Gebze çok büyük bir sanayi kenti ve her gün çok sayıda iş kazası yaşanıyor. Her işçi iş kazalarıyla bir biçimde karşılaşıyor, ya kendisi ya arkadaşı ya ailesinin içinden mutlaka iş kazası yaşayan birileri bulunuyor. UİD-DER İşçi Sağlığı ve Güvenliği Komitesi, sokak etkinliğinde bu sorunun ne kadar can yakıcı olduğunu gösterebilmek için bir resim sergisi açtı. Sergide, iş kazalarında ellerini kaybetmiş işçilerin resimleri, büyük bir patlamayla vücudunun tamamı yanmış işçilerin resimleri, makinenin dişlileri arasında feci şekilde can vermiş işçilerin resimleri vardı. İşçiler bu resim sergisine bakmadan geçmediler. Kendileri gibi işçi olan bu resimdeki işçi kardeşlerine bakanlar yaşananlara lanet okudular.

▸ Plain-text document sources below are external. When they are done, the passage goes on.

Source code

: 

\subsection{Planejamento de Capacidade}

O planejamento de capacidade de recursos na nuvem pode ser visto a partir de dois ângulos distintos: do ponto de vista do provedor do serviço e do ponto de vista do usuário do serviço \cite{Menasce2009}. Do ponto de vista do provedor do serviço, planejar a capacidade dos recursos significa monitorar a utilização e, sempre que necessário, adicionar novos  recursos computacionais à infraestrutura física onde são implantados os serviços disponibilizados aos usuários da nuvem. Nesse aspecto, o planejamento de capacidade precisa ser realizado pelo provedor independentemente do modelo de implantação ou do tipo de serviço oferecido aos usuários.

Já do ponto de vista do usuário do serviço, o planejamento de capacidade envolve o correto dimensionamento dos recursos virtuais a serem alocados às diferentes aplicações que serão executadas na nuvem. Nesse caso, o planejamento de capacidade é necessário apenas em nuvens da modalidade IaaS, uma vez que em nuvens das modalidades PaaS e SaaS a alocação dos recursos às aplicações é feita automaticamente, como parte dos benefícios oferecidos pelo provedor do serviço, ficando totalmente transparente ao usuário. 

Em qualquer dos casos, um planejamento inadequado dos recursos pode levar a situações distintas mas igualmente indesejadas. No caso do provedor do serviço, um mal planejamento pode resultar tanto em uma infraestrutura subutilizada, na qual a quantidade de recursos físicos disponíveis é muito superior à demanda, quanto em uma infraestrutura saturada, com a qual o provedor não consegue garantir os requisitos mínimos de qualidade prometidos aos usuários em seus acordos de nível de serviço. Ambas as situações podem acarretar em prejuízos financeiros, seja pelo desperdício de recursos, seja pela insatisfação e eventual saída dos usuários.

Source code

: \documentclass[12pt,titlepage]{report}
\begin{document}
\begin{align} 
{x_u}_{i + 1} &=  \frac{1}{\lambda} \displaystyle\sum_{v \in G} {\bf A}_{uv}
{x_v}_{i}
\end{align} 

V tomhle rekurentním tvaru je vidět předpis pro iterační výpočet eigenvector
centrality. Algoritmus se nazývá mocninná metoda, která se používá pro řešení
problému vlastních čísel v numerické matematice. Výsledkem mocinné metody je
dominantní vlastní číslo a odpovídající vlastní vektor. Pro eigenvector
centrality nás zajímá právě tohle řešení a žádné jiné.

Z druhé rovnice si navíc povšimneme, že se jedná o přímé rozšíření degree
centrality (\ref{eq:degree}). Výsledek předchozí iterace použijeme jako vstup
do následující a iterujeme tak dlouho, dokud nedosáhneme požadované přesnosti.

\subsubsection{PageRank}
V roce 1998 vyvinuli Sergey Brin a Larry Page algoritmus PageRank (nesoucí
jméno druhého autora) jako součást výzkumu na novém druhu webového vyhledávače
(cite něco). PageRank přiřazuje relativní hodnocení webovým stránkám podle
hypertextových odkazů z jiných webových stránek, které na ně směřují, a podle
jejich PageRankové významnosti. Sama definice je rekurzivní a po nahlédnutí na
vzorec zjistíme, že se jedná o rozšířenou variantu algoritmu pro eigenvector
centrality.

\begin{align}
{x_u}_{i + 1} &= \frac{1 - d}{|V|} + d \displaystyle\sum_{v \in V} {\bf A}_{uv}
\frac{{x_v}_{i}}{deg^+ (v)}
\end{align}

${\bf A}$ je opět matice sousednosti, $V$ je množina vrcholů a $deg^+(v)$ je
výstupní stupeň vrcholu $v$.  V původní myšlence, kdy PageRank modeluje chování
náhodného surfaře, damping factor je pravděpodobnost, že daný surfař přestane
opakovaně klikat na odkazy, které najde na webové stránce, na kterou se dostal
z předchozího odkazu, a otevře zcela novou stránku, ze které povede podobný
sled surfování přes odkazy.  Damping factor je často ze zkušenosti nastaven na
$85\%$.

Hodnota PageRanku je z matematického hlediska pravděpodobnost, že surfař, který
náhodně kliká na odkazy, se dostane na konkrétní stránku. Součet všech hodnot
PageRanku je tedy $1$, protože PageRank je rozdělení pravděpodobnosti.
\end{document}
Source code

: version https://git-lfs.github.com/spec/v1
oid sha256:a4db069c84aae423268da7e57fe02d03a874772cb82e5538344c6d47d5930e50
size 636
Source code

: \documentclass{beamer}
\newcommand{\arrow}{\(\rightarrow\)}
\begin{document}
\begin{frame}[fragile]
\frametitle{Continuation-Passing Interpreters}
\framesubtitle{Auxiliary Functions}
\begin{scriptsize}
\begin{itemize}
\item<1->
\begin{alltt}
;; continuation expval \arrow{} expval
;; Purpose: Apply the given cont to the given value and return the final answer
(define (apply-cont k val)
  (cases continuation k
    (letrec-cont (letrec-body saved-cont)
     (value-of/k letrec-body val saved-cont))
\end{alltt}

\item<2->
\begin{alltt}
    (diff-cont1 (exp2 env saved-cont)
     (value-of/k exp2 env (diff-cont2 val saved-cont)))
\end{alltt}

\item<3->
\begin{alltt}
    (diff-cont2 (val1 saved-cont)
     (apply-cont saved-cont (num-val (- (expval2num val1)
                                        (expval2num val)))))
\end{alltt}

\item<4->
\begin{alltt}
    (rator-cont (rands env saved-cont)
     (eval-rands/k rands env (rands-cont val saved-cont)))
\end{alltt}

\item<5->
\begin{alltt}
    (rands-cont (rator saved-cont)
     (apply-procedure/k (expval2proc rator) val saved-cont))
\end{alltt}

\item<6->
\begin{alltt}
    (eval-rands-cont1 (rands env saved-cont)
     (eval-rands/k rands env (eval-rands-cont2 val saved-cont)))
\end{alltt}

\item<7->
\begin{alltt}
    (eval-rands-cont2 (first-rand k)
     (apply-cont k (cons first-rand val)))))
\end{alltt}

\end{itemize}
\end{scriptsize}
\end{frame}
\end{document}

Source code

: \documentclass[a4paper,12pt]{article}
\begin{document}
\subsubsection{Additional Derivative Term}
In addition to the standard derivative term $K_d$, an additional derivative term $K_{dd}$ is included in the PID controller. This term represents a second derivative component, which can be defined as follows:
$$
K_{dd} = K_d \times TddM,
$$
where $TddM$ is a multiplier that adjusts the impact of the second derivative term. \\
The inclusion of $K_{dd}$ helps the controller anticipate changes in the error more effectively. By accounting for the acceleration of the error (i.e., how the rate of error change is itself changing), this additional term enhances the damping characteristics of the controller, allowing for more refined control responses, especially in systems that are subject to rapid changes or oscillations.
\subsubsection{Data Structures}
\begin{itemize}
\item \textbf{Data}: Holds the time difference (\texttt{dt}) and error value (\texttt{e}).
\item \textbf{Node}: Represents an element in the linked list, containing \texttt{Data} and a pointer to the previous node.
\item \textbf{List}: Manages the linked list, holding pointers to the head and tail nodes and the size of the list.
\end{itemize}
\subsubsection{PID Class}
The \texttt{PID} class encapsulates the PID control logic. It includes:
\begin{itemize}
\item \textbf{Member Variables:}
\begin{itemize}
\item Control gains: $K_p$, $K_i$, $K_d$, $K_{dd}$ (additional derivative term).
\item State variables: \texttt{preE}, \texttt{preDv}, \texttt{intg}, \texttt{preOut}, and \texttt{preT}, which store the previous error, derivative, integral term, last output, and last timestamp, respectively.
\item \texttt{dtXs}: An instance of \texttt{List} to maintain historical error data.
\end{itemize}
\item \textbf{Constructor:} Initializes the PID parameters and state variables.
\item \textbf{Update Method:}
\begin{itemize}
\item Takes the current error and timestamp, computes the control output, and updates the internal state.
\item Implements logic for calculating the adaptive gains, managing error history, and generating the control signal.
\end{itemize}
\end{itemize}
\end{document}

Pek çok Gebzeli işçi, yaşamını yitiren işçi kardeşlerinin resimlerinin karşısından dakikalarca ayrılmadılar. Bu resimler karşısında kadınlar, erkekler, genç çocuklar duygulandı. Sokak sergisi işçileri derinden etkiledi ve işçiler UİD-DER’in yürüttüğü bu kampanyaya imzalarıyla, dayanışmalarıyla destek olmaktan geri durmadılar.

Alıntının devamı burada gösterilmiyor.